Por: Fabián Buelvas*
A principios de 1988, en una carta dirigida al baterista Dale Crover, Kurt Cobain (1967-1994) escribió: «AH, NUESTRO ÚLTIMO Y DEFINITIVO NOMBRE ES NIRVANA». Había anotado una larga lista de opciones en su libreta: Poo Poo Box, Designer Drugs, Whisker Biscuit, Spina Biffida o Gut Bomb, pero los rechazaba porque no le parecían lo suficientemente excéntricos o graciosos para su banda punk. Mientras se le ocurría un juego de palabras capaz de adherirse en la cabeza de quien lo pronunciara, la banda sin nombre tocaba en garajes, bares y bodegas de Aberdeen, un pequeño y apacible pueblo de leñadores del estado de Washington, Estados Unidos. A los conciertos asistían adolescentes malhumorados que oscilaban entre la cárcel y el suicidio, quienes convertían la fiesta en una batalla campal con latas de cerveza y guitarras rotas volando por los aires. Alborotaban a los presentes con riffs pegajosos y solos distorsionados que parecían ruido blanco. Si tenían suerte, Cobain, el bajista Krist Novoselic (1965) y el baterista de turno (Dale Crover estuvo en la banda apenas unos meses) presentaban su show en pueblos cercanos; subían a su desvencijada camioneta en dirección a Raymond, donde vivían tres mil personas, Tacoma, ciento cincuenta y ocho mil, Seattle, quinientos mil, u Olympia, la capital, veintisiete mil. Si tenían mucha más suerte, les pagaban por tocar.

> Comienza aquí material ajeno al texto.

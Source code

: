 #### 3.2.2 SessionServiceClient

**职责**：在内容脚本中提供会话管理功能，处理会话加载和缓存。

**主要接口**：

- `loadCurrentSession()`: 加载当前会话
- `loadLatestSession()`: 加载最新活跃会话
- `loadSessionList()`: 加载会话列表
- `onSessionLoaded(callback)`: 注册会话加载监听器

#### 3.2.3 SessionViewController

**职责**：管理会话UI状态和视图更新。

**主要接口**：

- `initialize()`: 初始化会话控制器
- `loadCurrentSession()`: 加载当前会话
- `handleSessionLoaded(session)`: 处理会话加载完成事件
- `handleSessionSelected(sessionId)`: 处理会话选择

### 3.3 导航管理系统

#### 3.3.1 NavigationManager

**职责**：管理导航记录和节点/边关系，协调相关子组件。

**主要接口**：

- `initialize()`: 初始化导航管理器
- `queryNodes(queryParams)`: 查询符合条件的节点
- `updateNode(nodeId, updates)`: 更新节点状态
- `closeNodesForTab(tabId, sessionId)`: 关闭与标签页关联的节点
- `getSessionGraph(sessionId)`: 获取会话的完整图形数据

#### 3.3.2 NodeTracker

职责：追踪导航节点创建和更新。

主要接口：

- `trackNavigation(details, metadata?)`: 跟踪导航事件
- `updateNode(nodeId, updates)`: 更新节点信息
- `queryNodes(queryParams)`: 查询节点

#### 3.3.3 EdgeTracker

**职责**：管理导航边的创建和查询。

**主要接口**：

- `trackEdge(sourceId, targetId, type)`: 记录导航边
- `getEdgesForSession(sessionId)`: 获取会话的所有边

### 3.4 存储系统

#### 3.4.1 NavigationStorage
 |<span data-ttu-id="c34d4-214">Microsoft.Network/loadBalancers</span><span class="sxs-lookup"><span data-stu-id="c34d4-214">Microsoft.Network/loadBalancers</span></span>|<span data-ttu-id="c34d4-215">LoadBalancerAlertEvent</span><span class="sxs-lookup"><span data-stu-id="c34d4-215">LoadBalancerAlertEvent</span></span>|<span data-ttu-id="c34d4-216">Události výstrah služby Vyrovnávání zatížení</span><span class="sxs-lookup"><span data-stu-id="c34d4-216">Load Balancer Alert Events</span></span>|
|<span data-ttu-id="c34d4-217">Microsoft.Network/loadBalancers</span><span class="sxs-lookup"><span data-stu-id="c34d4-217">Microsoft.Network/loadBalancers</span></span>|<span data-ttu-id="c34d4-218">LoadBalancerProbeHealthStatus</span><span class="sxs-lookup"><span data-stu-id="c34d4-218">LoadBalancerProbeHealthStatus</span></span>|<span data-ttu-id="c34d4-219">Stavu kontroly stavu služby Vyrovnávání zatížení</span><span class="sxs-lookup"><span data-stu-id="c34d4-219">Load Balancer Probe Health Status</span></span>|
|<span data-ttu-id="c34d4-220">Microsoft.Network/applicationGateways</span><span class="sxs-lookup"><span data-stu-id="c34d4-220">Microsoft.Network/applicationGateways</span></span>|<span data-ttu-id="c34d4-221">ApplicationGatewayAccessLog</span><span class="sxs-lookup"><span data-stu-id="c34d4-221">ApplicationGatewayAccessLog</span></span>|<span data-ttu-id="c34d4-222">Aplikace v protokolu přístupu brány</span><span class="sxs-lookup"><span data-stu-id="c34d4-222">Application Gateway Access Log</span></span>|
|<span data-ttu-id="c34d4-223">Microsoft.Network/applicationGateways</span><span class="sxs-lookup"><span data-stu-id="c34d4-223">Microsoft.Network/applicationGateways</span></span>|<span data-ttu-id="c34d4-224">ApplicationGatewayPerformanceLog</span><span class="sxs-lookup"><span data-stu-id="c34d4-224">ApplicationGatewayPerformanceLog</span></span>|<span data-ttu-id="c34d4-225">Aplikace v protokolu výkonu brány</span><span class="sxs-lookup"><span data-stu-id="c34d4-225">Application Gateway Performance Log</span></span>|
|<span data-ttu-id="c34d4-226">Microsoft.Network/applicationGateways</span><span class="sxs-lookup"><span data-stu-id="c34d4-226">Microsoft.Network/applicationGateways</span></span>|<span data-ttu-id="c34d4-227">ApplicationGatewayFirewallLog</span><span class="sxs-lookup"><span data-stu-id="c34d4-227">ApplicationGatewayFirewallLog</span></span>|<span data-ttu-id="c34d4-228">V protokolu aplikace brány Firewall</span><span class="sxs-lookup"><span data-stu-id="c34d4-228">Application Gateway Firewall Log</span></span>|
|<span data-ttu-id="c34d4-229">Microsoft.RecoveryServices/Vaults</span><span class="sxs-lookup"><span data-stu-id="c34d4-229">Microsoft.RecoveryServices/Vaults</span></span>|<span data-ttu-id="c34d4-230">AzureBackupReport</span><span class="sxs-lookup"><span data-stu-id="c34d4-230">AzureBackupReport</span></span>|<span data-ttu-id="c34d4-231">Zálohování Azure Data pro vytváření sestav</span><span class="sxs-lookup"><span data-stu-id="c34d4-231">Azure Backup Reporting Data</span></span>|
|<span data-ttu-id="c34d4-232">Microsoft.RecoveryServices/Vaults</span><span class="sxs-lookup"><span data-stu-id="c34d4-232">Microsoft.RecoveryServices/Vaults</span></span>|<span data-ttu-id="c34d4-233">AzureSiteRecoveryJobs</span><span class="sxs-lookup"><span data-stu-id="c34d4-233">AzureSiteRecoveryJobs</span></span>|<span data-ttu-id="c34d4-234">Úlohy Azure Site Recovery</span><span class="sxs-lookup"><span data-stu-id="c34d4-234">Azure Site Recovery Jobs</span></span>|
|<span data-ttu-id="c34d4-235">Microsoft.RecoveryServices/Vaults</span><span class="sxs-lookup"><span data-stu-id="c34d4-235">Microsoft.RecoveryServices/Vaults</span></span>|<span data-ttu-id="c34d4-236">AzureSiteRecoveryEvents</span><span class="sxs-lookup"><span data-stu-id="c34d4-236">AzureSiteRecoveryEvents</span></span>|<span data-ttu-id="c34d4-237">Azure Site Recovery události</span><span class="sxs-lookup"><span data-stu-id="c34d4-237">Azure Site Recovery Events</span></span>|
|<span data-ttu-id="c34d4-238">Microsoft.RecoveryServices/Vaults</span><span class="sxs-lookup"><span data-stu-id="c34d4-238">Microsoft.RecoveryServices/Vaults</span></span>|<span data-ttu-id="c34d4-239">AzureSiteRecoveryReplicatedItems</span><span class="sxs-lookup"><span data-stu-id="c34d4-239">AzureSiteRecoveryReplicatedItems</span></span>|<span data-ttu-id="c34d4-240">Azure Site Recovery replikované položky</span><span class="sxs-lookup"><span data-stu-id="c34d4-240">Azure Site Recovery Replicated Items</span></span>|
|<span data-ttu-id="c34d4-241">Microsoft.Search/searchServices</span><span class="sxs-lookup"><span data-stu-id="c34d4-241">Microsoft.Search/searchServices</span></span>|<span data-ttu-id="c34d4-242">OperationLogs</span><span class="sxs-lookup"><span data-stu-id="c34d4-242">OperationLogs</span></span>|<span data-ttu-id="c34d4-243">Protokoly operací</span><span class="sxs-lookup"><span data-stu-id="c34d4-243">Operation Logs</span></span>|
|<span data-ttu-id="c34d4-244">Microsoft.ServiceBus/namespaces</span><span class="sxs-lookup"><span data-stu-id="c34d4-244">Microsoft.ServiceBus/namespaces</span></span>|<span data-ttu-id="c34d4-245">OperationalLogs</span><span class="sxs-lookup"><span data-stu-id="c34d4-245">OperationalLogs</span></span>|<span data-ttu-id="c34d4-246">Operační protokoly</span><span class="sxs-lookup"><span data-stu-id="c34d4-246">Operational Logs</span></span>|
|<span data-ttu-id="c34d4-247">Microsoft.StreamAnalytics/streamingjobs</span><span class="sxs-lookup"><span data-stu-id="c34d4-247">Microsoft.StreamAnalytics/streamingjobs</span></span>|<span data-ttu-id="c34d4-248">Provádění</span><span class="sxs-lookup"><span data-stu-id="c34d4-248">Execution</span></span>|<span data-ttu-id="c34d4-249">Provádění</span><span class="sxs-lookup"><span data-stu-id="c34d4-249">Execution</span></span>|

Tres años después, a finales de 1991, Nirvana se convertía en la banda más popular de Estados Unidos. Nevermind, su segundo álbum, subió a la cima pocos meses después de su lanzamiento en septiembre y destronó los trabajos de Michael Jackson, U2 o Guns N’ Roses. La banda tenía su estilo propio, el grunge, un sonido que heredaba la agresividad y la suciedad del punk. Nirvana se convirtió en el ícono de una generación extraviada y rabiosa con ganas de destruirlo todo, incluso a sí mismos. Y eso fue lo que hicieron.
Todo está demasiado bien
A finales de los ochenta y principios de los noventa, la economía de Estados Unidos estaba en su esplendor. El sueño americano era una realidad: todo el mundo tenía un buen empleo y ganaba bastante bien. Cualquier otra cosa que hiciera el gobierno, como avivar guerras en Centroamérica y Medio Oriente, defender el regreso de los viejos valores o enseñar creacionismo en las escuelas, no eran asunto de nadie. No querían hacer lo mismo que sus padres, protestar contra Vietnam y en favor de las libertades individuales; deseaban sosiego y salud para trabajar y comprar las cosas que sus padres les negaron. La caída de la Unión Soviética (1991) significó el final de la Guerra Fría y supuso el triunfo del capitalismo. Hay quien dijo que la historia se había acabado, que las grandes disputas ideológicas habían muerto y que de ahora en adelante el mundo disfrutaría las bendiciones de la democracia liberal.
Los hijos de esta generación obrera crecieron solos en casa, viendo televisión y escuchando música en Walkman o en los equipos de sonido de sus padres, ajenos a lo que acontecía fuera de sus paredes. Este sentimiento de orfandad, de poca valía, les hizo pensar que el mundo no era el paraíso que pregonaban sus padres. A diferencia de generaciones anteriores, no tenían ningún interés en modificar el estado de cosas, simplemente volcaron en sí mismos la sensación de malestar. Odiaban a sus padres por abandonarlos, a la escuela por decirles qué hacer y al gobierno sin saber exactamente por qué. El malestar se convirtió en odio y el odio, llevado al límite, se transformó en apatía.
De este coctel emocional emergió el grunge, la música de los huérfanos del norte de los Estados Unidos, de los pequeños pueblos donde no pasaba nada. Fue la respuesta de una generación que nunca supo bien qué estaba pasando con ella. La industria musical se centró en el llamado Circuito de Seattle, de donde salieron bandas como Soundgarden (1984), Alice in Chains (1987), Mudhoney (1988) o Pearl Jam (1990). Todas fueron un éxito, los músicos acaparaban portadas de medios como Time y los empresarios se frotaban las manos. El grunge pasó de las alcantarillas a los reflectores. Sobre la tarima, con las luces apuntando hacia sus ojos, estaba Nirvana.